Go through the listing below and gather every line with the word "have".

** Opening Entries supplied block **

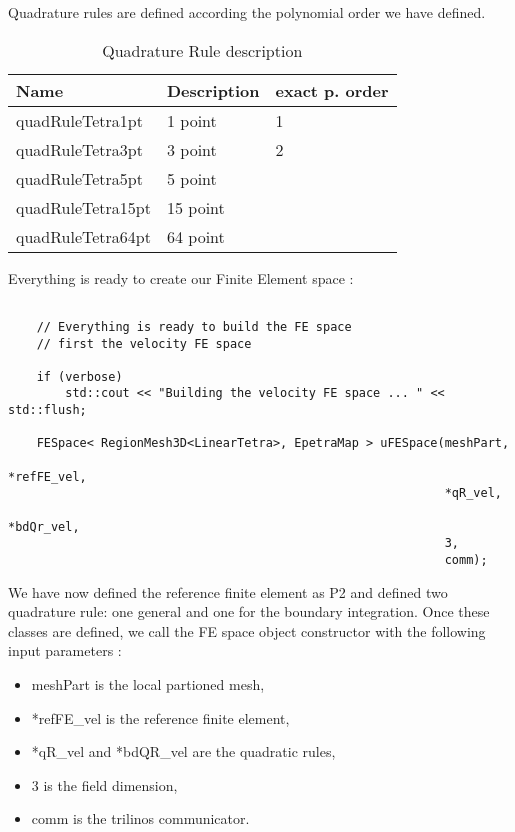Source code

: {Quadrature rules  are defined according the polynomial order we have defined.

\begin{table}
\begin{center}
\begin{tabular}{|l|l|l|}
\hline
Name  & Description & exact p. order\\
\hline \hline
quadRuleTetra1pt   & 1 point & 1 \\
quadRuleTetra3pt   & 3 point & 2 \\
quadRuleTetra5pt   & 5 point &   \\
quadRuleTetra15pt  & 15 point &  \\
quadRuleTetra64pt  & 64 point &  \\
\hline
\end{tabular}
\end{center}
\caption{ Quadrature Rule description}
\label{table-feapproxorder}
\end{table}

Everything is ready to create our Finite Element space :

\begin{verbatim}

    // Everything is ready to build the FE space
    // first the velocity FE space

    if (verbose)
        std::cout << "Building the velocity FE space ... " << std::flush;

    FESpace< RegionMesh3D<LinearTetra>, EpetraMap > uFESpace(meshPart,
                                                             *refFE_vel,
                                                             *qR_vel,
                                                             *bdQr_vel,
                                                             3,
                                                             comm);

\end{verbatim}

We have now defined the reference finite element as P2 and defined two quadrature rule: one general and one
for the boundary integration. Once these classes are defined, we call the FE space
object constructor with the following input parameters :
\begin{itemize}
\item meshPart is the local partioned mesh,
\item *refFE\_vel is the reference finite element,
\item *qR\_vel and *bdQR\_vel are the quadratic rules,
\item 3 is the field dimension,
\item comm is the trilinos communicator.
\end{itemize}

}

** Closing Entries supplied block **

Solution to the problem
: {Quadrature rules  are defined according the polynomial order we have defined.
We have now defined the reference finite element as P2 and defined two quadrature rule: one general and one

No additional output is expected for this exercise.